WHAT YOU HAVE TO DO:
When the line containing "The sole purpose" appears in the entries below, begin printing there and stop after the line containing "[ATC-whisper](https://github.com/SEDAS-DevTeam/ATC-whisper) - an"; print each of those lines exactly and no other line.

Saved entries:
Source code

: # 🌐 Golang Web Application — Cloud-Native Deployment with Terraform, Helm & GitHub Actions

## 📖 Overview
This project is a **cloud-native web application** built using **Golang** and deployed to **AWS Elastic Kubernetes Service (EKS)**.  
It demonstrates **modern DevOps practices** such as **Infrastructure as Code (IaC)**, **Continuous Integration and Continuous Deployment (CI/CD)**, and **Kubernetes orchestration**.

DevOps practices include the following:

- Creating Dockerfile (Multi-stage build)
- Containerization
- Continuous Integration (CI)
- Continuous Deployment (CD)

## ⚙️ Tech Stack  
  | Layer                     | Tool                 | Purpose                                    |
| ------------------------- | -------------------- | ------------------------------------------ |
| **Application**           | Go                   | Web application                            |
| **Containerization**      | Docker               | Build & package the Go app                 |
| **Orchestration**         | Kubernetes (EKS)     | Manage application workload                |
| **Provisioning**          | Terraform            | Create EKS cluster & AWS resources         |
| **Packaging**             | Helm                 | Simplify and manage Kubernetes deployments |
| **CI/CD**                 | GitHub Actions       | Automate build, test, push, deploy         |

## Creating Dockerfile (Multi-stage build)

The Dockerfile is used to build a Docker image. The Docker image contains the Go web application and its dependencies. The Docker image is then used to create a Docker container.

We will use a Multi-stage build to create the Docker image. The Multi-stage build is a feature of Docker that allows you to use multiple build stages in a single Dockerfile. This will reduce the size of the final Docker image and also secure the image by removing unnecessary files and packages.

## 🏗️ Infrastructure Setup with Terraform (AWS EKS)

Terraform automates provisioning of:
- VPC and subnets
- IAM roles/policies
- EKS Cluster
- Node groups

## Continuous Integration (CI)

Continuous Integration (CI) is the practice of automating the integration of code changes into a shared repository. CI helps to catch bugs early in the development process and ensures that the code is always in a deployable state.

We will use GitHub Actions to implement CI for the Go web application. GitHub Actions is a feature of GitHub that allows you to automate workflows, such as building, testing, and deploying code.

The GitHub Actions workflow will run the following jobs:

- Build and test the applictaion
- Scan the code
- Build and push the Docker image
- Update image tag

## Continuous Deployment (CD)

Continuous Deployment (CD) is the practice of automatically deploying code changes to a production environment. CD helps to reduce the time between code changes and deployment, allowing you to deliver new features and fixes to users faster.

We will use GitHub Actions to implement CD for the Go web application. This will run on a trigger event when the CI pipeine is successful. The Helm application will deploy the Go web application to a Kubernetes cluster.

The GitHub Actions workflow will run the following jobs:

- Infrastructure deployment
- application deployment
---
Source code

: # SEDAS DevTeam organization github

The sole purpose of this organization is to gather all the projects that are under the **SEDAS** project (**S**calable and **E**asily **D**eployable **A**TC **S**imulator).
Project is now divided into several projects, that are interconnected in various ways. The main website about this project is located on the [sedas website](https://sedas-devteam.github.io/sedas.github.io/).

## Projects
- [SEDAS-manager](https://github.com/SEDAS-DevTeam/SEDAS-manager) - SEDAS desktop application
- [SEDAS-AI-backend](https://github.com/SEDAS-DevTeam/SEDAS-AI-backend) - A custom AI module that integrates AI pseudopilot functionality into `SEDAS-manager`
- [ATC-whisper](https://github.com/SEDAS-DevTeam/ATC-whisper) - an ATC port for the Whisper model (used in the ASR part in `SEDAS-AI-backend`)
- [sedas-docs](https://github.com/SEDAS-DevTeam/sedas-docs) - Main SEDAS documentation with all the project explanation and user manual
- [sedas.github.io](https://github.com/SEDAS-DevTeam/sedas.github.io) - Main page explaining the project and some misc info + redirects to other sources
---
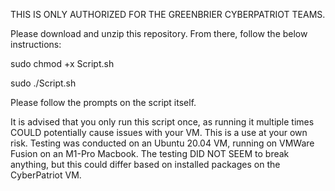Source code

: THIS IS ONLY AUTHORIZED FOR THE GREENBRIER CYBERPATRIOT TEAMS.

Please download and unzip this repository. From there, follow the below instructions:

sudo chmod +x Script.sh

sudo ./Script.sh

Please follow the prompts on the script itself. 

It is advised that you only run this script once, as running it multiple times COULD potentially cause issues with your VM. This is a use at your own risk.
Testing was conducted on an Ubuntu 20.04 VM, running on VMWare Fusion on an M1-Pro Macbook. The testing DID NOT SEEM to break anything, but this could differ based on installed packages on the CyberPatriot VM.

RESPONSE TO THIS EXERCISE:
The sole purpose of this organization is to gather all the projects that are under the **SEDAS** project (**S**calable and **E**asily **D**eployable **A**TC **S**imulator).
Project is now divided into several projects, that are interconnected in various ways. The main website about this project is located on the [sedas website](https://sedas-devteam.github.io/sedas.github.io/).

## Projects
- [SEDAS-manager](https://github.com/SEDAS-DevTeam/SEDAS-manager) - SEDAS desktop application
- [SEDAS-AI-backend](https://github.com/SEDAS-DevTeam/SEDAS-AI-backend) - A custom AI module that integrates AI pseudopilot functionality into `SEDAS-manager`
- [ATC-whisper](https://github.com/SEDAS-DevTeam/ATC-whisper) - an ATC port for the Whisper model (used in the ASR part in `SEDAS-AI-backend`)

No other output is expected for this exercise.